Изменить размер шрифта - +

Одного не мог я понять: откуда у этого летчика высшие боевые ордена и где он успел поседеть? Наверно, храбро сбивал в воздухе вражьи самолеты, и сбил их немало, потому что летчикам только за это дают такие ордена. (Откуда мне было знать в те годы, что наши летчики-добровольцы дрались за свободу Испании?!)

Я часто встречал этого летчика в городе: его трудно было не заметить. Я знал, что люди иногда рано седеют. У моего отца к тридцати годам половина волос были седые. Но то к тридцати, а ему лет двадцать.

Совсем ненамного был он старше меня, а как мне далеко было до него!

Как-то мы снова играли в футбол и опять увидели Седого — так мы стали называть его между собой. Он был задумчив и смотрел под ноги, откатывал к обочине камешек или палочку мысиком начищенного сапога.

Мы играли, а сами поглядывали на него.

Когда ему надоело расхаживать, он остановился у скамейки и стал смотреть на нашу игру.
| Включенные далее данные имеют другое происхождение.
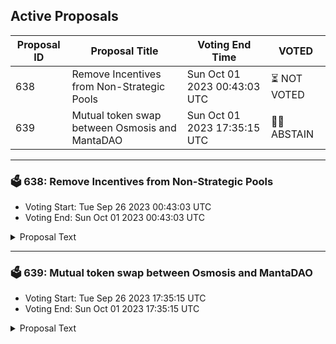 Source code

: ## Active Proposals

| Proposal ID | Proposal Title | Voting End Time | VOTED |
|-------------|----------------|-----------------|-------|
| 638 | Remove Incentives from Non-Strategic Pools | Sun Oct 01 2023 00:43:03 UTC | ⏳ NOT VOTED |
| 639 | Mutual token swap between Osmosis and MantaDAO | Sun Oct 01 2023 17:35:15 UTC | 🤷‍♂️ ABSTAIN |

---

### 🗳 638: Remove Incentives from Non-Strategic Pools
- Voting Start: Tue Sep 26 2023 00:43:03 UTC
- Voting End: Sun Oct 01 2023 00:43:03 UTC

<details>
<summary>Proposal Text</summary>
 
This is a signaling proposal to remove incentives from all pools that contain assets that are not one of the following:nnUSDCnUSDTnDAInWBTCnETHnATOMnOSMOnstETHnstATOMnstOSMOnIBCXnnIf passed the changes will be made during the next routine monthly incentives prop in early October.nnSee further discussion and analysis on the community forum: https://forum.osmosis.zone/t/remove-lp-incentives-from-non-strategic-pools/367
</details>

---

### 🗳 639: Mutual token swap between Osmosis and MantaDAO
- Voting Start: Tue Sep 26 2023 17:35:15 UTC
- Voting End: Sun Oct 01 2023 17:35:15 UTC

<details>
<summary>Proposal Text</summary>
 
- This is a joint proposal prepared by representatives of the Osmosis Community (RoboMcGobo 2, Johnny Wyles 1) and MantaDAO (Pragmatic Monkey, Vladimir GG, PostTenebras 2)n- We are proposing a $50k OSMO<>MNTA token swap between our two Communities.n- MantaDAO will match the received OSMO with another $50k of MNTA in a BOW LP (the AMM built on top of FIN, Kujira’s orderbook DEX).n- Osmosis Community Pool will match the received MNTA with another $50k of OSMO in a +/- 5x position in the Supercharged pool on Osmosis, with the option to re-evaluate this when vaults are available.n- This will result in $200k of OSMO/MNTA liquidity that will make the two tokens tradable with limited price impact against a wide variety of assets on both Osmosis and Kujira thanks to Osmosis and MantaSwap’s multihop routers.n- Half of the LP ($100k on Osmosis) will be owned by Osmosis Community Pool; the other half ($100k on BOW) will be owned by MantaDAO.n- This will sustainably deepen liquidity for OSMO on Kujira in the form of Protocol-Owned Liquidity without the need for any incentives.n- This will enable the Osmosis Community to diversify its treasury and generate a source of income in the form of trading profits from market-making activities.n- This will open up additional arbitrage routes between Osmosis and FIN, resulting in a net increase in trading volumes on both sides.n- This will build a bridge between the Osmosis and Kujira communities, promoting net positive-sum cooperation across the Cosmos.nnThe recipient address (osmo1rfcf70z0052zsjp9kz9zgal93exljj3fgka75wve0e3sazq724mqv2vqdm) is the multisig address controlled by the members from the Osmosis community:nnRoboMcGobo (https://twitter.com/RoboMcGobo 2)nnLuisqa (https://twitter.com/luisqagt)nnGolden Ratio Staking (https://twitter.com/GoldenStaking)nnnThe requested amount of OSMO and MNTA for exchanging and matching is calculated on a 10d TWAP basis: https://docs.google.com/spreadsheets/u/2/d/1u5lbIR9_Vl52munAtjg8S0j3_0v_KqLzOZKhy0pMSjY/edit?pli=1#gid=0nnnThe full text of the proposal and discussion: https://forum.osmosis.zone/t/mutual-token-swap-between-osmosis-and-mantadao/343
</details>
Ребята сразу же перестали ругаться и применять недозволенные приемы. Ах, как хотелось блеснуть перед ним отличной игрой! Седой постоял, посмотрел и опять принялся расхаживать.

— Ждет, — шепнул мне Ленька.

Мы до одурения носились по полю, «стукали» по воротам, с особой лихостью брали мяч головой и отбивали, старались дать как можно более точную пасовку…
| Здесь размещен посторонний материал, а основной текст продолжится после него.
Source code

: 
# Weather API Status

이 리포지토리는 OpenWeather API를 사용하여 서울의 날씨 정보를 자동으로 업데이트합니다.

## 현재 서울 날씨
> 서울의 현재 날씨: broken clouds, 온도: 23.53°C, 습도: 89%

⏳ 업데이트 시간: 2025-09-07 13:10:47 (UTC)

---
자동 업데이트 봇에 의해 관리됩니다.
Мы играли, а он все ходил по дорожкам вокруг поля и поглядывал на нас. Потом стало темнеть, и мы чаще били друг друга по ногам, чем по мячу. Наконец Ленька поймал мяч, сел на лавочку, расшнуровал покрышку и выпустил из камеры воздух.
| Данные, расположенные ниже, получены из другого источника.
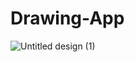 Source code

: # Drawing-App
![Untitled design (1)](https://github.com/user-attachments/assets/845d8289-86f4-4fac-b859-58acec4a47ad)
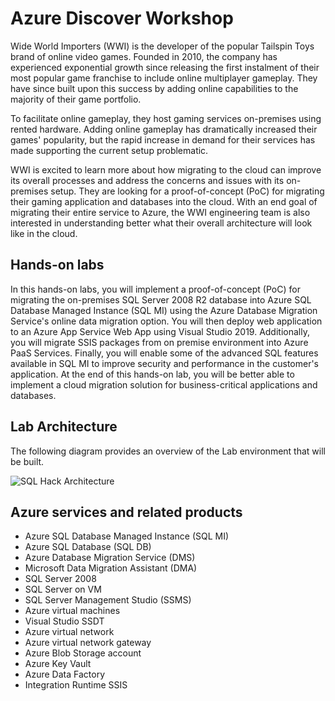 
# Azure Discover Workshop

Wide World Importers (WWI) is the developer of the popular Tailspin Toys brand of online video games. Founded in 2010, the company has experienced exponential growth since releasing the first instalment of their most popular game franchise to include online multiplayer gameplay. They have since built upon this success by adding online capabilities to the majority of their game portfolio.

To facilitate online gameplay, they host gaming services on-premises using rented hardware. Adding online gameplay has dramatically increased their games' popularity, but the rapid increase in demand for their services has made supporting the current setup problematic.

WWI is excited to learn more about how migrating to the cloud can improve its overall processes and address the concerns and issues with its on-premises setup. They are looking for a proof-of-concept (PoC) for migrating their gaming application and databases into the cloud. With an end goal of migrating their entire service to Azure, the WWI engineering team is also interested in understanding better what their overall architecture will look like in the cloud.

## Hands-on labs ##
In this hands-on labs, you will implement a proof-of-concept (PoC) for migrating the on-premises SQL Server 2008 R2 database into Azure SQL Database Managed Instance (SQL MI) using the Azure Database Migration Service's online data migration option. You will then deploy web application to an Azure App Service Web App using Visual Studio 2019. Additionally, you will migrate SSIS packages from on premise environment into Azure PaaS Services. Finally, you will enable some of the advanced SQL features available in SQL MI to improve security and performance in the customer's application.
At the end of this hands-on lab, you will be better able to implement a cloud migration solution for business-critical applications and databases.

## Lab Architecture ##

The following diagram provides an overview of the Lab environment that will be built.


![SQL Hack Architecture](https://github.com/sk-bln/SQL-Hackathon/raw/master/Hands-On%20Lab/SQLHack%20Architecture.png "SQL Hack Architecture")


## Azure services and related products ##
* Azure SQL Database Managed Instance (SQL MI)
* Azure SQL Database (SQL DB)
* Azure Database Migration Service (DMS)
* Microsoft Data Migration Assistant (DMA)
* SQL Server 2008
* SQL Server on VM
* SQL Server Management Studio (SSMS)
* Azure virtual machines
* Visual Studio SSDT
* Azure virtual network
* Azure virtual network gateway
* Azure Blob Storage account
* Azure Key Vault
* Azure Data Factory
* Integration Runtime SSIS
Вечер был теплый и тихий, в воздухе, как маленькие бомбардировщики, с жужжанием летали майские жуки.

— Где он? — спросил у меня Ленька.

— Вон.

Даже в темноте хорошо были видны волосы Седого.

— Один?

— Один.

Мы гурьбой пошли через сквер, а Седой, закинув ногу на ногу, сидел на скамейке под темным кленом. Сидел в темноте, неслышный и незаметный. Видно, ее ждал, а она не пришла. И как могла она не прийти?

Так, казалось нам, просто подсесть к нему — ведь не прогнал бы — и расспросить обо всем — ведь рассказал бы… Но мы не остановились и не подсели, а пошли еще быстрей, и я чувствовал, как гулко колотится сердце от восторга и сожаления.

С тех пор я ни разу не видел Седого ни в сквере, ни в городе. Может, некогда было ему уйти с аэродрома, может, перевели его в другую часть, может… Да и мало ли что могло случиться с военным летчиком.

 

Боря, который улыбался

 

 

Я послал в Москву деньги с просьбой выслать марки. Ответа долго не было, а так хотелось получить его поскорее. У меня было несколько одинаковых марок, и на них я старался выменять что-нибудь в коллекцию. При обмене мы отчаянно спорили, переменок не хватало, и обмен продолжался на уроках.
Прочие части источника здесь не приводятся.